ERA.id - Warganet ribut membandingkan pernikahan Aurel Hermansyah dan Atta Halilintar yang dihadiri Presiden Joko Widodo, dengan pernikahan putri mantan pentolan Front Pembela Islam (FPI) Rizieq Shibab di Petamburan pada November 2020 lalu. Pemerintah dinilai tak adil dalam menerapkan peraturan kerumunan di tengah pandemi COVID-19.
Menanggpi hal tersebut, Tenaga Ahli Kantor Staf Presiden Ade Irfan Pulungan menyebut pernikahan Aurel-Atta tidak bisa dibandingkan dengan kerumunan Rizieq Shihab di Petamburan.
"Saya pikir berbeda faktanya dengan apa yang dikomentari dengan para netizen. Faktanya pada saat di Petamburan itu kita ketahui terjadi kerumunan yang sangat luar biasa dan itu fakta. Terus yang diundang itu puluhan ribu," kata Irfan saat dihubungi, Senin (5/4/2021).

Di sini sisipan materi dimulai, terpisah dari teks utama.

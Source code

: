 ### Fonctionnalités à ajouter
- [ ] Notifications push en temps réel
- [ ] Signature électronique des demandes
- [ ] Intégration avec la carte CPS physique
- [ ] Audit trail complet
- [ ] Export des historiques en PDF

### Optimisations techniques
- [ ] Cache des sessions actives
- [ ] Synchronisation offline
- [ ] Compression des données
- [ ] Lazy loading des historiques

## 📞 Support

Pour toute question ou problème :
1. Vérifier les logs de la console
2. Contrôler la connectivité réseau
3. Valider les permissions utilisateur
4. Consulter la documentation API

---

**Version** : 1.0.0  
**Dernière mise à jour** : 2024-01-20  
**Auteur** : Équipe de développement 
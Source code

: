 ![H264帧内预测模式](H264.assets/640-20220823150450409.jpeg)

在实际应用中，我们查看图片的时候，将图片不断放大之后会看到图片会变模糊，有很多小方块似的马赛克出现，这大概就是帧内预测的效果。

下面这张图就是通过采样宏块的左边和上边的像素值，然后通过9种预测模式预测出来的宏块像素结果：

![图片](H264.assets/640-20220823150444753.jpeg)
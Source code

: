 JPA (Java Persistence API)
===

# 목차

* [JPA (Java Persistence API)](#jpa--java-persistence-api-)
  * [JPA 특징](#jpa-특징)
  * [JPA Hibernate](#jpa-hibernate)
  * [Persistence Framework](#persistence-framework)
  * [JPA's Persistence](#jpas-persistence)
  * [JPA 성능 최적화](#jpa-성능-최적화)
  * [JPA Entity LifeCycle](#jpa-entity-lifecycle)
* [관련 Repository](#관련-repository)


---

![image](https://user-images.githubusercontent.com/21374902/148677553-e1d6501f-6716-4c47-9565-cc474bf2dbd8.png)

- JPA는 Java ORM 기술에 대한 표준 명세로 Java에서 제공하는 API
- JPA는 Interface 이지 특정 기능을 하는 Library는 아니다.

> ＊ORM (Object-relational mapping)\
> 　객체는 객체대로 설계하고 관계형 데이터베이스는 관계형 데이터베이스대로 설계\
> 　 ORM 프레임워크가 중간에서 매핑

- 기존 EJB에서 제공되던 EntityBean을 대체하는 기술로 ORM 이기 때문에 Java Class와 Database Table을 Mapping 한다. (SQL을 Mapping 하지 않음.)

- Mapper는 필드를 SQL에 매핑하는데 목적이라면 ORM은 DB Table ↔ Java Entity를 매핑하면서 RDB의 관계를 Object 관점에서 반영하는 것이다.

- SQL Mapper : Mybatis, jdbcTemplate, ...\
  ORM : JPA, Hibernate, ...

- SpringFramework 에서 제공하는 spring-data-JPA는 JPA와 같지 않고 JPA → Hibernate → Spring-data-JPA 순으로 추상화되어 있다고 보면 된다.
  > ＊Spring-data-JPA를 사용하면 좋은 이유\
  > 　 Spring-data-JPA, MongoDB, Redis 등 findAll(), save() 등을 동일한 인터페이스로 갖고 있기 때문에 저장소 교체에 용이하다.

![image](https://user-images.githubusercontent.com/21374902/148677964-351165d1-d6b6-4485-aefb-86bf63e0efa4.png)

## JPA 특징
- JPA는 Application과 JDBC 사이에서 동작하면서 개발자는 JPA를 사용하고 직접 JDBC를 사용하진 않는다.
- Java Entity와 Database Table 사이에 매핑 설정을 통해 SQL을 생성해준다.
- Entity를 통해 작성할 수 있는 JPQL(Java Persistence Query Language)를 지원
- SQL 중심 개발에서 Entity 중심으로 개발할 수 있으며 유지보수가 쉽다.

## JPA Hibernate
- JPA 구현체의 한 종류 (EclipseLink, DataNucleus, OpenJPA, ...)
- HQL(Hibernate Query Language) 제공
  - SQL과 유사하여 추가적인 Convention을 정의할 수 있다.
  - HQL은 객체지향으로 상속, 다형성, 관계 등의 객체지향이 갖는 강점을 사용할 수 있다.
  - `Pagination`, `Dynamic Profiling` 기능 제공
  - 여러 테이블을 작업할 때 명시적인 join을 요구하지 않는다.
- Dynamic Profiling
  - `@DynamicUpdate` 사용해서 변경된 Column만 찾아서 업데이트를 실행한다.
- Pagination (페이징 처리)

Sedangan pada pernikahan Aurel-Atta, kata Irfan, tamu undangan dibatasi dan menerapkan protokol kesehatan secara ketat. Berbeda dengan acara pernikahan putri Rizieq yang sampai menimbulkan kerumunan hingga ribuan orang dan tanpa menaati protokol kesehatan
"Apakah sekelas Anang-Ashanti itu mengundang puluhan ribu bisa ngga? Bisa-bisa aja, tapi dia nggak lakukan. Dia mematuhi protokol kesehatan, mematuhi ketentuan yang berlaku di Peraturan Daerah dan Satgas COVID-19. Trus yang mana lagi yang harus kita permasalahan," kata Irfan.
Terkait dengan kehadiran Jokowi di akad nikah Aurel-Atta, menurut Irfan itu hanyalah bentuk penghargaan terhadap orang yang mengundang. Lagipula, kata Irfan, Jokowi juga tetap mematuhi protokol kesehatan. Misalnya seperti memakai masker, menjaga jarak, bahkan Jokowi juga tidak berlama-lama di tempat acara.

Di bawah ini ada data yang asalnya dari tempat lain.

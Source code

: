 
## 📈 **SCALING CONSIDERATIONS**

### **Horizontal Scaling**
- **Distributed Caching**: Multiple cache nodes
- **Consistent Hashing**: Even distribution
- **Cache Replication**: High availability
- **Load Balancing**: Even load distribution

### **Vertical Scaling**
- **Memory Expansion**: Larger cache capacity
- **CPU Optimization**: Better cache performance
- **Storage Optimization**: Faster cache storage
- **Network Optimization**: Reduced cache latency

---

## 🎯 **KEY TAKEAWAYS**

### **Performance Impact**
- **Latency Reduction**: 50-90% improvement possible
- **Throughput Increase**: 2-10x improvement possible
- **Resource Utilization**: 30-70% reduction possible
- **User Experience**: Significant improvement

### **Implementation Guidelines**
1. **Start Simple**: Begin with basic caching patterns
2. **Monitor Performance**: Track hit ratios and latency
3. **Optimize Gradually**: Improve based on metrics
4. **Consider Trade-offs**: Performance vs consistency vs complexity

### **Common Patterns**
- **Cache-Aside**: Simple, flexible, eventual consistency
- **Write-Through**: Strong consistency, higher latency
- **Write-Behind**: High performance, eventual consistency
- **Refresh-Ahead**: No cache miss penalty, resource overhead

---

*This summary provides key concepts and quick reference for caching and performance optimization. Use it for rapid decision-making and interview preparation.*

"Itu kan undangan. Itu kan bentuk silaturahmi bentuk penghargaan dari orang yang mengundang, nggak masalah," kata Irfan.
Lebih lanjut, Irfan menegaskan agar warganet harus melihat permasalahan ini secara jernih dan melihat fakta yang terjadi di lapangan. Dia menambahkan, pemerintah juga tidak lagi melarang adanya acara pernikahan selama mematuhi protokol kesehatan.

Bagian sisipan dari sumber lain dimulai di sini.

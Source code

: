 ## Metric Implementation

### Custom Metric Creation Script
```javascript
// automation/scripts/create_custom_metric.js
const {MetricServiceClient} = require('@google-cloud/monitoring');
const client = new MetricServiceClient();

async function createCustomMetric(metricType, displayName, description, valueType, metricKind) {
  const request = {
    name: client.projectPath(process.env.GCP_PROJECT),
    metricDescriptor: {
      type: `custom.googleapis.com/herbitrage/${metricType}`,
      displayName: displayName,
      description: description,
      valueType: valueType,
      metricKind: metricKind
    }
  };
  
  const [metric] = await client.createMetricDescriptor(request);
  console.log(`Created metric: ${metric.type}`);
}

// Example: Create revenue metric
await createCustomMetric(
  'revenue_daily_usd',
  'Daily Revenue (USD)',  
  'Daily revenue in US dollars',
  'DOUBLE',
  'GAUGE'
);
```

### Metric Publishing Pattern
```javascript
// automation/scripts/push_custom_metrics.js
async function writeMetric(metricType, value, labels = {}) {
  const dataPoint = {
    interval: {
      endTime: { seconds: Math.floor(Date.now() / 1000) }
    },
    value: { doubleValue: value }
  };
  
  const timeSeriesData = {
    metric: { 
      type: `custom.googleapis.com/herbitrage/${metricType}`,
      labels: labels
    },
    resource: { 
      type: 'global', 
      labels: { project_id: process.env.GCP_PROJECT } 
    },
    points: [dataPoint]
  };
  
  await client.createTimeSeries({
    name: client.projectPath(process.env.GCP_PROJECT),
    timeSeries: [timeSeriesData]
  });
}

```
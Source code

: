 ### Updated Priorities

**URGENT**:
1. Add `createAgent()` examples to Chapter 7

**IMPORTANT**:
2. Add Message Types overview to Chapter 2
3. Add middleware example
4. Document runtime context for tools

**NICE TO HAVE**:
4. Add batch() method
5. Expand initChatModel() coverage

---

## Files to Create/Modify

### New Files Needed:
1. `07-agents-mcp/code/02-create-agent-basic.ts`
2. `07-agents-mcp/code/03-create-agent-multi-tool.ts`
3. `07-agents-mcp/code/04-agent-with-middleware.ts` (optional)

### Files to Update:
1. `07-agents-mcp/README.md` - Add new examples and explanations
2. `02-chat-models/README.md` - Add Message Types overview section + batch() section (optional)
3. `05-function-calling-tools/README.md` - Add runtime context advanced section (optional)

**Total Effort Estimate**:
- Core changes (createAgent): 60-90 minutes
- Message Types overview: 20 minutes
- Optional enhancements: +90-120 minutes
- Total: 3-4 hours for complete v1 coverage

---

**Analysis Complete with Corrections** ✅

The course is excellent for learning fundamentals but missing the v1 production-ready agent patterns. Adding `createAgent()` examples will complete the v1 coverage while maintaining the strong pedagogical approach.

"Pemerintah dalam hal acara pernikahan atau acara apa pun yang mendatangkan orang harus tetap menerapkan prokes boleh. Bukan melarang, tapi membatasi. Jadi beda," kata Irfan.
"Nah, apakah peristiwa itu menerapkan prokes? Kalau menerapkan ya kita harus fair juga dong, jangan berlebihan menghakimi, nggak bisa," imbuhnya.